Domingo, 3 de julio de 2005 | Hoy
Las marcas de la guerra y el nomadismo en una novela de estilo llano y fuerza arrolladora.
Vía férrea
Aharón Appelfeld
Losada
195 páginas
Por Juan Pablo Bertazza
En Dulce y melancólico de Woody Allen, Emmet Ray, legendario guitarrista de jazz que encarnaba soberbiamente Sean Penn, entre concierto y concierto, y buscando huir de su genialidad, siempre se hacía un tiempo para ir a ver los trenes, que encerraban –para él– un mensaje oculto que no entendía pero que lo fascinaba.

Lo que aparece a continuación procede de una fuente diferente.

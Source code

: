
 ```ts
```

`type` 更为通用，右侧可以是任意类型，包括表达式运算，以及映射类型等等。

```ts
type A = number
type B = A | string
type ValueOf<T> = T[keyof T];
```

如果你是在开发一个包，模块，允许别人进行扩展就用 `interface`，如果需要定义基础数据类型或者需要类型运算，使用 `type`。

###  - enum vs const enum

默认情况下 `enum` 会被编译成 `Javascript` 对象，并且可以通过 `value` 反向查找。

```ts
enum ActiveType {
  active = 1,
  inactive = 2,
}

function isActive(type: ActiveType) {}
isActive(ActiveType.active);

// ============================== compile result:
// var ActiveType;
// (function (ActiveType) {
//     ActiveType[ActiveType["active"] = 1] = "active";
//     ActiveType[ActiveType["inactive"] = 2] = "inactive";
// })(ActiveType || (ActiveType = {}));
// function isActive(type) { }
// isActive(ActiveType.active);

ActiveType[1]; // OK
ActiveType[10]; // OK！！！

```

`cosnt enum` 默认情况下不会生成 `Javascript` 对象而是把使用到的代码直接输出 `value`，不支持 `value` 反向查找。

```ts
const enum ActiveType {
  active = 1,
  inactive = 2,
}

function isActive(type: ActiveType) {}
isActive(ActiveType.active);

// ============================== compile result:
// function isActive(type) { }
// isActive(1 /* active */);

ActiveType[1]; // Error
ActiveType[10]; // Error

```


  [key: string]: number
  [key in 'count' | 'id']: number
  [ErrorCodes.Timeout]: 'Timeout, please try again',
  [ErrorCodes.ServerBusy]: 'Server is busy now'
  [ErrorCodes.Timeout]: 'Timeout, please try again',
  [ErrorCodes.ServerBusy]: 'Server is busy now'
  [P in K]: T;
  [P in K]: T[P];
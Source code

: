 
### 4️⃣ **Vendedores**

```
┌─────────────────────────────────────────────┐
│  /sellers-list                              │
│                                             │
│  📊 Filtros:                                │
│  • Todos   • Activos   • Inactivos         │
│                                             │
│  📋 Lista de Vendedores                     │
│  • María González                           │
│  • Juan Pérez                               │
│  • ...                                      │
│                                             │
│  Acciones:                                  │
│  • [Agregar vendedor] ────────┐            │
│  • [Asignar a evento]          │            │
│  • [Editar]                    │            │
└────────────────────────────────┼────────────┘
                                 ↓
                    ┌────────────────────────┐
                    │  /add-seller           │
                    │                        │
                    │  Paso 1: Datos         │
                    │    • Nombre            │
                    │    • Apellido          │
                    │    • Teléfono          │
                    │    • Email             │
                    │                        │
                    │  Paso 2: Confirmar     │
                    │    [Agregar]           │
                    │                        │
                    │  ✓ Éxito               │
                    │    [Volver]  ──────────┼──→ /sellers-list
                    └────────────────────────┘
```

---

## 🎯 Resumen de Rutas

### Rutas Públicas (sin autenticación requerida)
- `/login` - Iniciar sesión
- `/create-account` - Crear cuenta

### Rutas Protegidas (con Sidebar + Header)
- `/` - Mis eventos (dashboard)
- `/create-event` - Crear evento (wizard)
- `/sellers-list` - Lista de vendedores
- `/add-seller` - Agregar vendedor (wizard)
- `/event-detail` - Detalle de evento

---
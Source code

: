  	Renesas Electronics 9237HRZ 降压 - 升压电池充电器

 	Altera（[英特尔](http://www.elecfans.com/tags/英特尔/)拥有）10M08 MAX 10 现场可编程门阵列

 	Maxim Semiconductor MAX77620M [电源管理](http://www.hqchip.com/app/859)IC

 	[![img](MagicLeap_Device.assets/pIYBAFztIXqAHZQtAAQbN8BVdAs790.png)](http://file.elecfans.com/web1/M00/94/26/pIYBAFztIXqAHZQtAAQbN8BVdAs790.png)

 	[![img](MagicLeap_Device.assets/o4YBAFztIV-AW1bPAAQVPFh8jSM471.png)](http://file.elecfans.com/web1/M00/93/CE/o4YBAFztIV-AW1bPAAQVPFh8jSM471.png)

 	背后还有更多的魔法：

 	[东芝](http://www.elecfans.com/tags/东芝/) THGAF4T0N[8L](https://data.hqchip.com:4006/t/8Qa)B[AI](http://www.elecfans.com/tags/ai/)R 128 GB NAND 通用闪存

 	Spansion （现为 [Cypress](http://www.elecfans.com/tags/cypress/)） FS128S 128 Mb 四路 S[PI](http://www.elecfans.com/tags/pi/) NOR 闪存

A partir del Holocausto se estableció, sin duda, una relación compleja y escabrosa entre los trenes y el pueblo judío, a partir de aquellos vagones de ganado, que hasta el final siguieron arrastrándose por la noche europea con la carga humana que se ahogaría en las cámaras de gas de Auschwitz o Treblinka. Y así como la experiencia del Holocausto consistió en una vivencia de lo fúnebre después de la cual “ni la muerte ni la resurrección asombran”, Edwin Siegelbaum, protagonista de la novela (y alter-ego de Aharón Appelfeld, el escritor nacido en Czernowitz en 1932 y que emigró a Israel en 1946, donde reside actualmente), sobreviviente él mismo de los campos de exterminio y fugitivo de uno de aquellos trenes, no puede abandonar la vía férrea que lo condujo a ellos. Y lleva 40 años de una vida nómade viajando en otros trenes, como un exponente (como una sinécdoque, esas audaces partes que asumen la representación totalizadora) del imaginario del pueblo judío; nomadismo y no-lugar en el mundo. Respondiendo así a la alegoría que a su pesar lleva a cuestas, desciende una y otra vez en ciudades europeas donde busca libros, candelabros y cualquier cosa que le permita reconstruir la cultura judía. Y combate al peligroso enemigo de la melancolía que siempre asedia escuchando buena música –obviamente algo de Emmet Ray–. Y cuando aparece alguna que otra compañía con quien parece disfrutar más que nada del sonido del silencio, debe leerse como una evocación de Theodor Adorno: pese a que es necesario echar mano a todo canal de expresión, siempre habrá una cuota de lo inefable a la hora de narrar Auschwitz.
Totalmente alejado del ángulo testimonial de Primo Levi, Aharón Appelfeld, quien presenció en uno de los campos la muerte de su madre, y –por qué no agregarlo– es un buen escritor como así lo demuestra el Premio Nacional de Literatura israelí que obtuvo en 1999, logra transmitir con un estilo complejo pero llano en su lenguaje (que no sólo hace rememorar a Kafka sino que se le asemeja en calidad), el irremediable absurdo de un pueblo marcado a fuego por la crueldad en estado puro y condenado a sentir culpa hasta por sobrevivir o ejecutar una justa venganza. Por eso resultan irrisorias las críticas que le achacan a Vía férrea un supuesto maniqueísmo reduccionista entre judíos y antisemitas: determinados tópicos sólo pueden y merecen ser pensados –y en especial literariamente– en términos de blanco o negro, y probablemente allí se encuentre la verdadera mirada, la mirada de lo justo.
Porque no es sólo el Holocausto el absurdo puntual que permea la condición sino la tragedia de lo que se repite. Como Sísifo, condenado por los dioses a causa de su astucia a empujar perpetuamente una piedra gigante hasta la cima de una montaña, para que inevitablemente volviera a caer y él tuviera que volver a buscarla, lo que vive el protagonista de La vía férrea es la filosofía del absurdo. Albert Camus decía que –finalmente– había que imaginar a Sísifo feliz. En todo caso, concedamos que Edwin Siegelbaum le gana una batalla a la melancolía cuando hace que el traqueteo constante del tren desvaríe un instante para poder darle dos balazos a Nachtigal, un esbirro de las SS que fue el verdugo de sus padres. No hablemos de felicidad pero sí de cierta satisfacción cuando la venganza se disfruta como un plato frío. Y se hace justicia, y los genocidios son al fin condenados sin estúpidas restricciones como las que algunos quisieron dibujar con el nombre de obediencia debida o punto final.